TASK OBJECTIVE: Images should not appear in the copy, yet every line of the listing below must be printed exactly.

SOURCE INFORMATION:
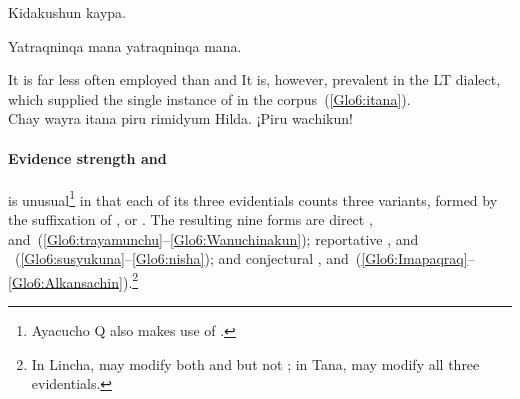 %
{Kidakushun kaypa.}%
{}%
{}{}%

%
{Yatraqninqa mana yatraqninqa mana.}%
{}%
{}{}%

\noindent
It is far less often employed than  and  It is, however, prevalent in the LT dialect\phono, which supplied the single instance of  in the corpus~(\ref{Glo6:itana}).\\

%
{Chay wayra itana piru rimidyum Hilda. ¡Piru wachikun!}%
{}%
{}{}%

\paragraph{Evidence strength  and }\label{par:evistre}
\SYQ{} is unusual\footnote{Ayacucho Q also makes use of .} in that each of its three evidentials counts three variants, formed by the suffixation of \phono{-\uo},  or . The resulting nine forms are direct ,  and~(\ref{Glo6:trayamunchu}--\ref{Glo6:Wanuchinakun}); reportative ,  and ~(\ref{Glo6:susyukuna}--\ref{Glo6:nisha}); and conjectural ,  and~(\ref{Glo6:Imapaqraq}--\ref{Glo6:Alkansachin}).\footnote{In Lincha,  may modify both  and  but not ; in Tana,  may modify all three evidentials.}\\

TASK RESULT:
 %
{Kidakushun kaypa.}%
{}%
{}{}%

%
{Yatraqninqa mana yatraqninqa mana.}%
{}%
{}{}%

\noindent
It is far less often employed than  and  It is, however, prevalent in the LT dialect\phono, which supplied the single instance of  in the corpus~(\ref{Glo6:itana}).\\

%
{Chay wayra itana piru rimidyum Hilda. ¡Piru wachikun!}%
{}%
{}{}%

\paragraph{Evidence strength  and }\label{par:evistre}
\SYQ{} is unusual\footnote{Ayacucho Q also makes use of .} in that each of its three evidentials counts three variants, formed by the suffixation of \phono{-\uo},  or . The resulting nine forms are direct ,  and~(\ref{Glo6:trayamunchu}--\ref{Glo6:Wanuchinakun}); reportative ,  and ~(\ref{Glo6:susyukuna}--\ref{Glo6:nisha}); and conjectural ,  and~(\ref{Glo6:Imapaqraq}--\ref{Glo6:Alkansachin}).\footnote{In Lincha,  may modify both  and  but not ; in Tana,  may modify all three evidentials.}\\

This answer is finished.